Please return all of the data exactly as written.
===== Given records
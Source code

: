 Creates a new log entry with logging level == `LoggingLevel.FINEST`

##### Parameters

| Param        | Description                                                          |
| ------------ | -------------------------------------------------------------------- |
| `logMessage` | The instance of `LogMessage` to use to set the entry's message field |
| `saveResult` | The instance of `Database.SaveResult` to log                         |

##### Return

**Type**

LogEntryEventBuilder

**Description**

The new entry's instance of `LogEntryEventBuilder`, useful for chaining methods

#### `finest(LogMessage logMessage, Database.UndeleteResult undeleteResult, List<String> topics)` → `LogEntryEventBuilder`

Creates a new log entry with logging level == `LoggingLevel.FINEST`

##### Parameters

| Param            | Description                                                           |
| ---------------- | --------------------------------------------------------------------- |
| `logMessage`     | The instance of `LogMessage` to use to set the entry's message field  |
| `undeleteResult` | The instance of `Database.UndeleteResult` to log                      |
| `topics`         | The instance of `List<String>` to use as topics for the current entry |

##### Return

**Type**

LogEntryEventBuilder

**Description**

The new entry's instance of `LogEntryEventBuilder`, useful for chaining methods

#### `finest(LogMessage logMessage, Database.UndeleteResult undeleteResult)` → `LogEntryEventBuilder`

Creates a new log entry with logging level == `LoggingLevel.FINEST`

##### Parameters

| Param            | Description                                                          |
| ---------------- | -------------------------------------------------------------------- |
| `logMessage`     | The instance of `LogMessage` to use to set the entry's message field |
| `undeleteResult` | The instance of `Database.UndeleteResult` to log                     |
==========
__Output of the exercise__
Source code

: Creates a new log entry with logging level == `LoggingLevel.FINEST`

##### Parameters

| Param        | Description                                                          |
| ------------ | -------------------------------------------------------------------- |
| `logMessage` | The instance of `LogMessage` to use to set the entry's message field |
| `saveResult` | The instance of `Database.SaveResult` to log                         |

##### Return

**Type**

LogEntryEventBuilder

**Description**

The new entry's instance of `LogEntryEventBuilder`, useful for chaining methods

#### `finest(LogMessage logMessage, Database.UndeleteResult undeleteResult, List<String> topics)` → `LogEntryEventBuilder`

Creates a new log entry with logging level == `LoggingLevel.FINEST`

##### Parameters

| Param            | Description                                                           |
| ---------------- | --------------------------------------------------------------------- |
| `logMessage`     | The instance of `LogMessage` to use to set the entry's message field  |
| `undeleteResult` | The instance of `Database.UndeleteResult` to log                      |
| `topics`         | The instance of `List<String>` to use as topics for the current entry |

##### Return

**Type**

LogEntryEventBuilder

**Description**

The new entry's instance of `LogEntryEventBuilder`, useful for chaining methods

#### `finest(LogMessage logMessage, Database.UndeleteResult undeleteResult)` → `LogEntryEventBuilder`

Creates a new log entry with logging level == `LoggingLevel.FINEST`

##### Parameters

| Param            | Description                                                          |
| ---------------- | -------------------------------------------------------------------- |
| `logMessage`     | The instance of `LogMessage` to use to set the entry's message field |
| `undeleteResult` | The instance of `Database.UndeleteResult` to log                     |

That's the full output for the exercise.